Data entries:
# # # # # # #

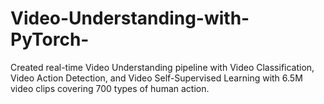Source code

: # Video-Understanding-with-PyTorch-
Created real-time Video Understanding pipeline with Video Classification, Video Action Detection, and Video Self-Supervised Learning with 6.5M video clips covering 700 types of human action.

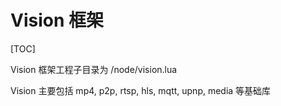 # Vision 框架

[TOC]

Vision 框架工程子目录为 /node/vision.lua

Vision 主要包括 mp4, p2p, rtsp, hls, mqtt, upnp, media 等基础库

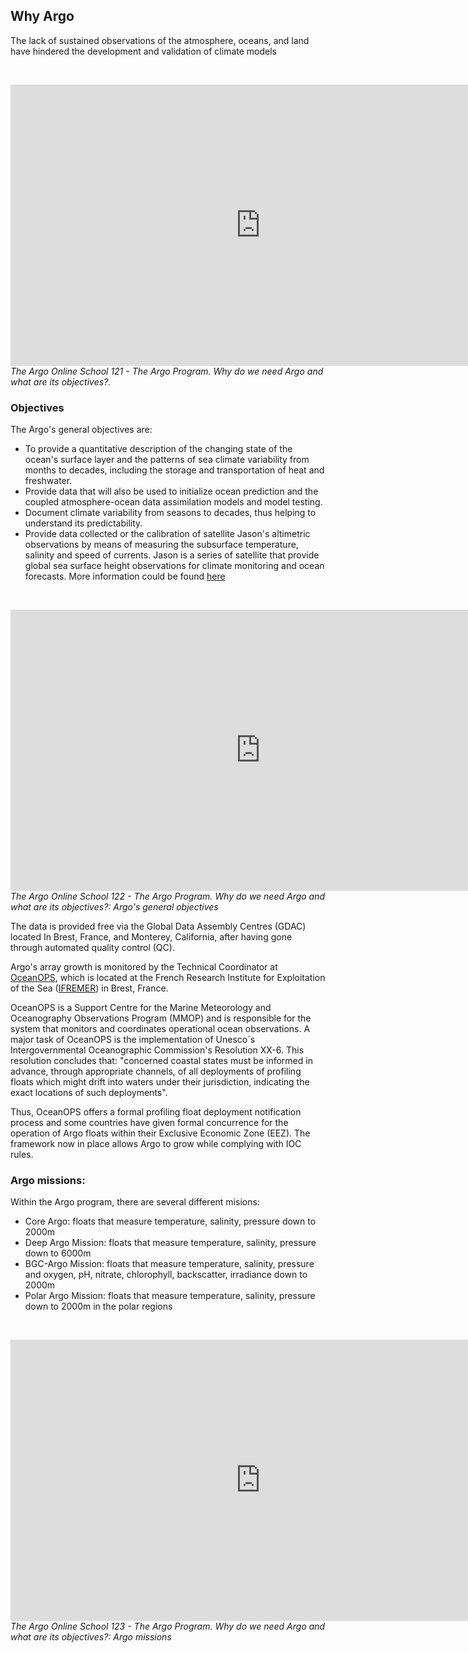 ## Why Argo

The lack of sustained observations of the atmosphere, oceans, and land have hindered the development and validation of climate models

&nbsp;&nbsp;<center><iframe width="800" height="450" src="https://www.youtube.com/embed/_t3CTpDI3PA?si=ry47LKgkpSVk8A_0" title="Why do we need Argo and what are its objectives?" frameborder="0" allow="accelerometer; autoplay; clipboard-write; encrypted-media; gyroscope; picture-in-picture; web-share" referrerpolicy="strict-origin-when-cross-origin" allowfullscreen></iframe></center>
_The Argo Online School 121 - The Argo Program. Why do we need Argo and what are its objectives?._
&nbsp;&nbsp;


### Objectives

The Argo's general objectives are:

- To provide a quantitative description of the changing state of the ocean's surface layer and the patterns of sea climate variability from months to decades, including the storage and transportation of heat and freshwater.
- Provide data that will also be used to initialize ocean prediction and the coupled atmosphere-ocean data assimilation models and model testing.
- Document climate variability from seasons to decades, thus helping to understand its predictability.
- Provide data collected or the calibration of satellite Jason's altimetric observations by means of measuring the subsurface temperature, salinity and speed of currents. Jason is a series of satellite that provide global sea surface height observations for climate monitoring and ocean forecasts. More information could be found [here](https://www.eumetsat.int/our-satellites/jason-series)

&nbsp;&nbsp;<center><iframe width="800" height="450" src="https://www.youtube.com/embed/lpAE2WtMt-E?si=NgmGn3pBDWsLJyxk" title=" Argo's general objectives " frameborder="0" allow="accelerometer; autoplay; clipboard-write; encrypted-media; gyroscope; picture-in-picture; web-share" referrerpolicy="strict-origin-when-cross-origin" allowfullscreen></iframe></center>
_The Argo Online School 122 - The Argo Program. Why do we need Argo and what are its objectives?: Argo's general objectives_
&nbsp;&nbsp;

The data is provided free via the Global Data Assembly Centres (GDAC) located In Brest, France, and Monterey, California, after having gone through automated quality control (QC).

Argo's array growth is monitored by the Technical Coordinator at [OceanOPS](https://www.ocean-ops.org/board), which is located at the French Research Institute for Exploitation of the Sea ([IFREMER](https://wwz.ifremer.fr/)) in Brest, France.

OceanOPS is a Support Centre for the Marine Meteorology and Oceanography Observations Program (MMOP) and is responsible for the system that monitors and coordinates operational ocean observations. A major task of OceanOPS is the implementation of Unesco´s  Intergovernmental Oceanographic Commission's Resolution XX-6. This resolution concludes that: "concerned coastal states must be informed in advance, through appropriate channels, of all deployments of profiling floats which might drift into waters under their jurisdiction, indicating the exact locations of such deployments".

Thus, OceanOPS offers a formal profiling float deployment notification process and some countries have given formal concurrence for the operation of Argo floats within their Exclusive Economic Zone (EEZ). The framework now in place allows Argo to grow while complying with IOC rules.

### Argo missions:

Within the Argo program, there are several different misions:

- Core Argo:  floats that measure temperature, salinity, pressure down to 2000m
- Deep Argo Mission:  floats that measure temperature, salinity, pressure down to 6000m
- BGC-Argo Mission:  floats that measure temperature, salinity, pressure and oxygen, pH, nitrate, chlorophyll, backscatter, irradiance down to 2000m
- Polar Argo Mission:  floats that measure temperature, salinity, pressure down to 2000m in the polar regions

&nbsp;&nbsp;<center><iframe width="800" height="450" src="https://www.youtube.com/embed/P1_3PXKKkQo?si=mO6LflBRCZDQCss_" title="Argo missions" frameborder="0" allow="accelerometer; autoplay; clipboard-write; encrypted-media; gyroscope; picture-in-picture; web-share" referrerpolicy="strict-origin-when-cross-origin" allowfullscreen></iframe></center>
_The Argo Online School 123 - The Argo Program. Why do we need Argo and what are its objectives?: Argo missions_
&nbsp;&nbsp;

# # # # # # #

Task requirements: Copy out the preceding entries without a single change, leaving out the pictures.

Result:
Source code

: # Video-Understanding-with-PyTorch-
Created real-time Video Understanding pipeline with Video Classification, Video Action Detection, and Video Self-Supervised Learning with 6.5M video clips covering 700 types of human action.

 # Vision 框架

[TOC]

Vision 框架工程子目录为 /node/vision.lua

Vision 主要包括 mp4, p2p, rtsp, hls, mqtt, upnp, media 等基础库

 ## Why Argo

The lack of sustained observations of the atmosphere, oceans, and land have hindered the development and validation of climate models

&nbsp;&nbsp;<center><iframe width="800" height="450" src="https://www.youtube.com/embed/_t3CTpDI3PA?si=ry47LKgkpSVk8A_0" title="Why do we need Argo and what are its objectives?" frameborder="0" allow="accelerometer; autoplay; clipboard-write; encrypted-media; gyroscope; picture-in-picture; web-share" referrerpolicy="strict-origin-when-cross-origin" allowfullscreen></iframe></center>
_The Argo Online School 121 - The Argo Program. Why do we need Argo and what are its objectives?._
&nbsp;&nbsp;


### Objectives

The Argo's general objectives are:

- To provide a quantitative description of the changing state of the ocean's surface layer and the patterns of sea climate variability from months to decades, including the storage and transportation of heat and freshwater.
- Provide data that will also be used to initialize ocean prediction and the coupled atmosphere-ocean data assimilation models and model testing.
- Document climate variability from seasons to decades, thus helping to understand its predictability.
- Provide data collected or the calibration of satellite Jason's altimetric observations by means of measuring the subsurface temperature, salinity and speed of currents. Jason is a series of satellite that provide global sea surface height observations for climate monitoring and ocean forecasts. More information could be found [here](https://www.eumetsat.int/our-satellites/jason-series)

&nbsp;&nbsp;<center><iframe width="800" height="450" src="https://www.youtube.com/embed/lpAE2WtMt-E?si=NgmGn3pBDWsLJyxk" title=" Argo's general objectives " frameborder="0" allow="accelerometer; autoplay; clipboard-write; encrypted-media; gyroscope; picture-in-picture; web-share" referrerpolicy="strict-origin-when-cross-origin" allowfullscreen></iframe></center>
_The Argo Online School 122 - The Argo Program. Why do we need Argo and what are its objectives?: Argo's general objectives_
&nbsp;&nbsp;

The data is provided free via the Global Data Assembly Centres (GDAC) located In Brest, France, and Monterey, California, after having gone through automated quality control (QC).

Argo's array growth is monitored by the Technical Coordinator at [OceanOPS](https://www.ocean-ops.org/board), which is located at the French Research Institute for Exploitation of the Sea ([IFREMER](https://wwz.ifremer.fr/)) in Brest, France.

OceanOPS is a Support Centre for the Marine Meteorology and Oceanography Observations Program (MMOP) and is responsible for the system that monitors and coordinates operational ocean observations. A major task of OceanOPS is the implementation of Unesco´s  Intergovernmental Oceanographic Commission's Resolution XX-6. This resolution concludes that: "concerned coastal states must be informed in advance, through appropriate channels, of all deployments of profiling floats which might drift into waters under their jurisdiction, indicating the exact locations of such deployments".

Thus, OceanOPS offers a formal profiling float deployment notification process and some countries have given formal concurrence for the operation of Argo floats within their Exclusive Economic Zone (EEZ). The framework now in place allows Argo to grow while complying with IOC rules.

### Argo missions:

Within the Argo program, there are several different misions:

- Core Argo:  floats that measure temperature, salinity, pressure down to 2000m
- Deep Argo Mission:  floats that measure temperature, salinity, pressure down to 6000m
- BGC-Argo Mission:  floats that measure temperature, salinity, pressure and oxygen, pH, nitrate, chlorophyll, backscatter, irradiance down to 2000m
- Polar Argo Mission:  floats that measure temperature, salinity, pressure down to 2000m in the polar regions

&nbsp;&nbsp;<center><iframe width="800" height="450" src="https://www.youtube.com/embed/P1_3PXKKkQo?si=mO6LflBRCZDQCss_" title="Argo missions" frameborder="0" allow="accelerometer; autoplay; clipboard-write; encrypted-media; gyroscope; picture-in-picture; web-share" referrerpolicy="strict-origin-when-cross-origin" allowfullscreen></iframe></center>
_The Argo Online School 123 - The Argo Program. Why do we need Argo and what are its objectives?: Argo missions_
&nbsp;&nbsp;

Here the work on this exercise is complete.